◆ **Work request**: Find "Initially replicate implicitly, rather" and "Very rich combinatorial" in the records below. Copy the lines holding them and every line between, exactly, and no others.

◆ **Pictures paired with source code**:

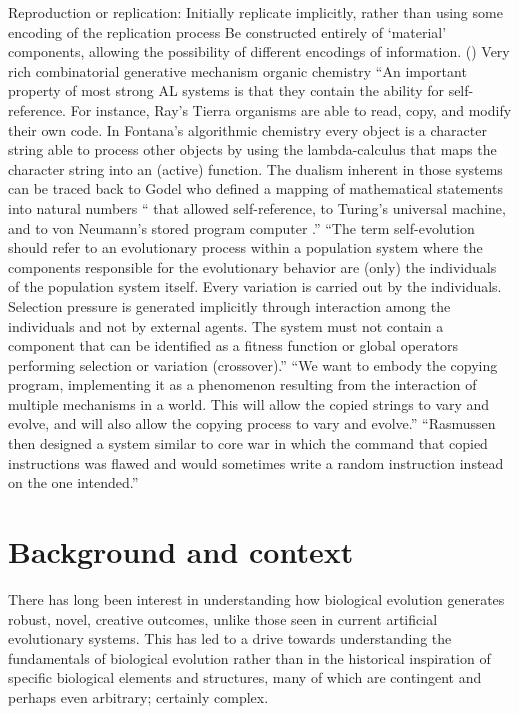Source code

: Reproduction or replication:
Initially replicate implicitly, rather than using some encoding of the replication process  \parencite{Taylor2001}
Be constructed entirely of `material' components, allowing the possibility of different encodings of information. ()
Very rich combinatorial generative mechanism \eg organic chemistry \parencite{Vasas2015}
``An important property of most strong AL systems is that they contain the ability for self-reference. For instance, Ray's Tierra organisms are able to read, copy, and modify their own code. In Fontana's algorithmic chemistry every object is a character string able to process other objects by using the lambda-calculus that maps the character string into an (active) function. The dualism inherent in those systems can be traced back to Godel who defined a mapping of mathematical statements into natural numbers `` that allowed self-reference, to Turing's universal machine, and to von Neumann's stored program computer .''\parencite{Dittrich1998}
``The term self-evolution should refer to an evolutionary process within a population system where the components responsible for the evolutionary behavior are (only) the individuals of the population
system itself. Every variation is carried out by the individuals. Selection pressure is generated implicitly through interaction among the individuals and not by external agents. The system must not contain a component that can be identified as a fitness function or global operators performing selection or variation (\eg crossover).'' \cite{Dittrich1998}
``We want to embody the copying program, implementing it as a phenomenon resulting from the interaction of multiple mechanisms in a world. This will allow the copied strings to vary and evolve, and will also allow the copying process to vary and evolve.'' \cite{Nellis2014}
``Rasmussen then designed a system similar to core war in which the command that copied instructions was flawed and would sometimes write a random instruction instead on the one intended.'' \parencite{Ofria2004}



\section{Background and context}\label{background-and-context}

There has long been interest in understanding how biological evolution generates robust, novel, creative outcomes, unlike those seen in current artificial evolutionary systems. This has led to a drive towards understanding the fundamentals of biological evolution rather than in the historical inspiration of specific biological elements and structures, many of which are contingent and perhaps even arbitrary; certainly complex.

◆ **Your solution**:
Initially replicate implicitly, rather than using some encoding of the replication process  \parencite{Taylor2001}
Be constructed entirely of `material' components, allowing the possibility of different encodings of information. ()
Very rich combinatorial generative mechanism \eg organic chemistry \parencite{Vasas2015}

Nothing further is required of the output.